> [Your task]
Start at the line in the entries below that contains "- La tabla CAM", stop at the line that contains "- Los atacantes explotan esto", and output exactly the lines in that span, both ends included.

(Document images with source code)
=== Begin Enclosure ===
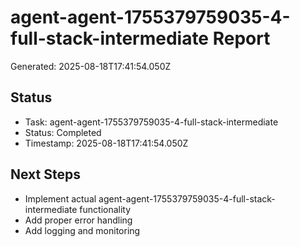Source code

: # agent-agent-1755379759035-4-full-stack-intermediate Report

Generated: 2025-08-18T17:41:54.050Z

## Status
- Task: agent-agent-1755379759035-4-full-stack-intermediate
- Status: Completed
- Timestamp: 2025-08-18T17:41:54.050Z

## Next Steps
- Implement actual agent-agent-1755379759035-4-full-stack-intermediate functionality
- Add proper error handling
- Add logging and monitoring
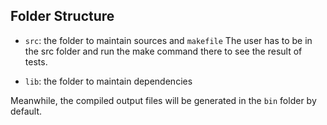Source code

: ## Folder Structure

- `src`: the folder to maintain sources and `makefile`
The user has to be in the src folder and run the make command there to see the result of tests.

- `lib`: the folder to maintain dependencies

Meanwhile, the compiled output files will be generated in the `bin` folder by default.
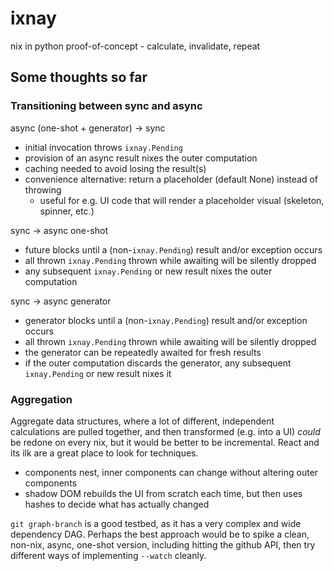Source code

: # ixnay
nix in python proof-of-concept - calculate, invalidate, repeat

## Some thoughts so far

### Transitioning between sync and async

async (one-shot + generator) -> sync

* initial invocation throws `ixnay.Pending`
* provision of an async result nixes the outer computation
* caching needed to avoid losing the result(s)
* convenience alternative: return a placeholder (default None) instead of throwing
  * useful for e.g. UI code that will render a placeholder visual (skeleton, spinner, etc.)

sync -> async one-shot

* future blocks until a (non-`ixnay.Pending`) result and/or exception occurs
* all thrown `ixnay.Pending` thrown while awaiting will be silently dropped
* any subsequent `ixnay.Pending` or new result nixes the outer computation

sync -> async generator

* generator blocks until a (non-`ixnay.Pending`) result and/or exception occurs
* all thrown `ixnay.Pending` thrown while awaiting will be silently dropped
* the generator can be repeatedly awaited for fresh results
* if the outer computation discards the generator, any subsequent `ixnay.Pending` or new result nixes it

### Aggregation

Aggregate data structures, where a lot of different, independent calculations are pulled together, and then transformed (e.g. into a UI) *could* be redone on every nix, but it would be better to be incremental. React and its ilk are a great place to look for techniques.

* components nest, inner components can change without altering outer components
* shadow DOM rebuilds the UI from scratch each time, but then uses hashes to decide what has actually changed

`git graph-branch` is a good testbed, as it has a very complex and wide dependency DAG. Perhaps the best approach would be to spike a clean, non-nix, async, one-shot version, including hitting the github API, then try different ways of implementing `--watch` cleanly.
=== End Enclosure ===
=== Begin Enclosure ===
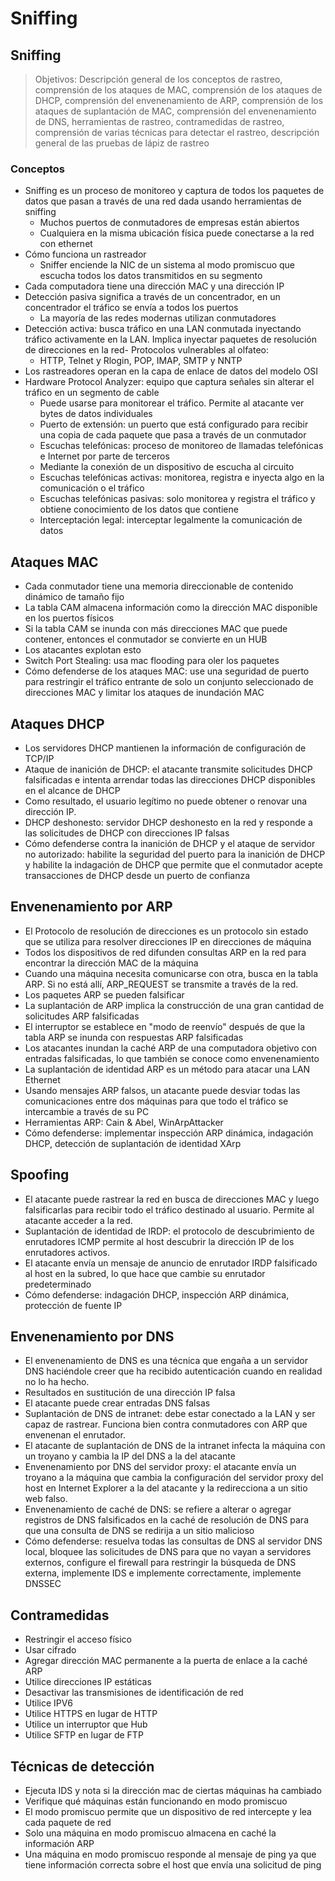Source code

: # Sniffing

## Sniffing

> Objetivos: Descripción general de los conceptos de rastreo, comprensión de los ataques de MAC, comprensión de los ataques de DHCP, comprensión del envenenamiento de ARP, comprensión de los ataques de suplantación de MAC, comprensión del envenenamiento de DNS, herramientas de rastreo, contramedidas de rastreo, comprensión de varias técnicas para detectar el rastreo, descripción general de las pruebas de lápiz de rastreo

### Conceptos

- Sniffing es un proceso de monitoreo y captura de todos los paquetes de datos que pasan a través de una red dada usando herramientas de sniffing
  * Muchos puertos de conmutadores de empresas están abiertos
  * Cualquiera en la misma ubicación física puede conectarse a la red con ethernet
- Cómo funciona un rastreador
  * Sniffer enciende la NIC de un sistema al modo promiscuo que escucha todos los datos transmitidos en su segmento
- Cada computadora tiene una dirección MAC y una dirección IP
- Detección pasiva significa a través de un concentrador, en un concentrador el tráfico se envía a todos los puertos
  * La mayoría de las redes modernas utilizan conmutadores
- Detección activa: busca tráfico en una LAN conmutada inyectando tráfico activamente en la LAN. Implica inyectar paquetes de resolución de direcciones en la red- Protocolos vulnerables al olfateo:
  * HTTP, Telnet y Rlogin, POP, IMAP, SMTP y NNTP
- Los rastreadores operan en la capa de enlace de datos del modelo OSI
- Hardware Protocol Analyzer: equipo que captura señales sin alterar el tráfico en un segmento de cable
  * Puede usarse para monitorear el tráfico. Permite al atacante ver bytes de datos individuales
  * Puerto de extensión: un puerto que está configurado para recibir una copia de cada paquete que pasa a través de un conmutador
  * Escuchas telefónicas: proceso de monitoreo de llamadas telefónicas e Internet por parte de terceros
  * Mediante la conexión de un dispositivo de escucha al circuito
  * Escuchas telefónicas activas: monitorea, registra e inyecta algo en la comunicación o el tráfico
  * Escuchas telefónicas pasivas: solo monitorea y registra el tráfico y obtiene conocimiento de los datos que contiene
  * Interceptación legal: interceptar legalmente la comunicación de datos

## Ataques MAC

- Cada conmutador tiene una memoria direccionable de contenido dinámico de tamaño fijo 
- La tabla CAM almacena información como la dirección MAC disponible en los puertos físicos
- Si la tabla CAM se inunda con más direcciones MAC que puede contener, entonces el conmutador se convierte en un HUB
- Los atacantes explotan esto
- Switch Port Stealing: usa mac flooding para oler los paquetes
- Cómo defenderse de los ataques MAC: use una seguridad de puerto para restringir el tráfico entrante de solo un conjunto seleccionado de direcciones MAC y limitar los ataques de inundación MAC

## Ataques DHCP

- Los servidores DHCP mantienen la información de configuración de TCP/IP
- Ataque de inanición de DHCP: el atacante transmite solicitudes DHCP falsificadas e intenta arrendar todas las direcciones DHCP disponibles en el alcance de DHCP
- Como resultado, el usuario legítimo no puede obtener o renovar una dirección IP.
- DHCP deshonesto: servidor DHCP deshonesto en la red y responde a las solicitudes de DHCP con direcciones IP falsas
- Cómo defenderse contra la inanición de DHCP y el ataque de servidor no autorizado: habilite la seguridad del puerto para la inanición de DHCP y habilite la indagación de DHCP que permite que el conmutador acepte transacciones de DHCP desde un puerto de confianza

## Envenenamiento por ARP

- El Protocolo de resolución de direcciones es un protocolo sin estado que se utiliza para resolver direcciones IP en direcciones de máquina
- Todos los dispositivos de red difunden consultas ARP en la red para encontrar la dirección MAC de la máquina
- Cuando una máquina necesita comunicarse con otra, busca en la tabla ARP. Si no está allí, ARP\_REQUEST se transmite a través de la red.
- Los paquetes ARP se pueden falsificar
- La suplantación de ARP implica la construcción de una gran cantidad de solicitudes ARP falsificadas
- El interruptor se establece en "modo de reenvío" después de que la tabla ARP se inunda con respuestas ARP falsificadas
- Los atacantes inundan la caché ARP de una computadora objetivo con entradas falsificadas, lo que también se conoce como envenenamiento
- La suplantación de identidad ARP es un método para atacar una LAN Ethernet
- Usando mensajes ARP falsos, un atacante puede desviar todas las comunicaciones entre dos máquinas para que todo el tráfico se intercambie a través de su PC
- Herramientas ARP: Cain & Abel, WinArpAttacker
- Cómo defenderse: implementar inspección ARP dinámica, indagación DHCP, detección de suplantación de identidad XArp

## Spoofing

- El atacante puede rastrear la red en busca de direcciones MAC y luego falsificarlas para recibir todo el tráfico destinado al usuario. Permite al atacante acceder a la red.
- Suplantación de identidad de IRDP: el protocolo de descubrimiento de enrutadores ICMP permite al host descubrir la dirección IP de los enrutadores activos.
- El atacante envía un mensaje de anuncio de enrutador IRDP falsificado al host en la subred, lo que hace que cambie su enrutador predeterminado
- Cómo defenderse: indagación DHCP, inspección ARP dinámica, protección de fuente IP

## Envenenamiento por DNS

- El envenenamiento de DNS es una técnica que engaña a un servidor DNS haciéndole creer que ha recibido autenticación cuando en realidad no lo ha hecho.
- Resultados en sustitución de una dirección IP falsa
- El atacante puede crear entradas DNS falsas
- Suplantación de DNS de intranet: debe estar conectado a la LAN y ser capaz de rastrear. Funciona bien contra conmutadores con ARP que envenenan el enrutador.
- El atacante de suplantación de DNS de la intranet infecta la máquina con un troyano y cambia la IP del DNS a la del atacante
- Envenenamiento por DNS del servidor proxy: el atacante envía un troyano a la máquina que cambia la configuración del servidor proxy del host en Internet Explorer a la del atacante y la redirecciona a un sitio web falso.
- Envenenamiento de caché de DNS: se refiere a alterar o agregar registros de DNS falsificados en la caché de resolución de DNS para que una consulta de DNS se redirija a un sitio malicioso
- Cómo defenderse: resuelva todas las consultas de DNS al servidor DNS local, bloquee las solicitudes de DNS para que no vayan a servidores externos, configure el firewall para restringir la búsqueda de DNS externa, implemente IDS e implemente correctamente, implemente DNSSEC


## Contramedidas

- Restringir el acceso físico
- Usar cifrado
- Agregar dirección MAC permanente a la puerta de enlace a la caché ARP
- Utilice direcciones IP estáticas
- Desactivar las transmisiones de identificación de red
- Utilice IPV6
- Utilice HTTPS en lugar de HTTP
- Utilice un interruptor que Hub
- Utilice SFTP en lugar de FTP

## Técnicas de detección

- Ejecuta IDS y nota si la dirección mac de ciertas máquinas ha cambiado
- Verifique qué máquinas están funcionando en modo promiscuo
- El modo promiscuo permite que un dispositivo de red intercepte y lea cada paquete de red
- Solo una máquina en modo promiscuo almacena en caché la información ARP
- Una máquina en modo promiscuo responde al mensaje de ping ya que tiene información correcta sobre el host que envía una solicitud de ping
=== End Enclosure ===
> [Your solution]
- La tabla CAM almacena información como la dirección MAC disponible en los puertos físicos
- Si la tabla CAM se inunda con más direcciones MAC que puede contener, entonces el conmutador se convierte en un HUB
- Los atacantes explotan esto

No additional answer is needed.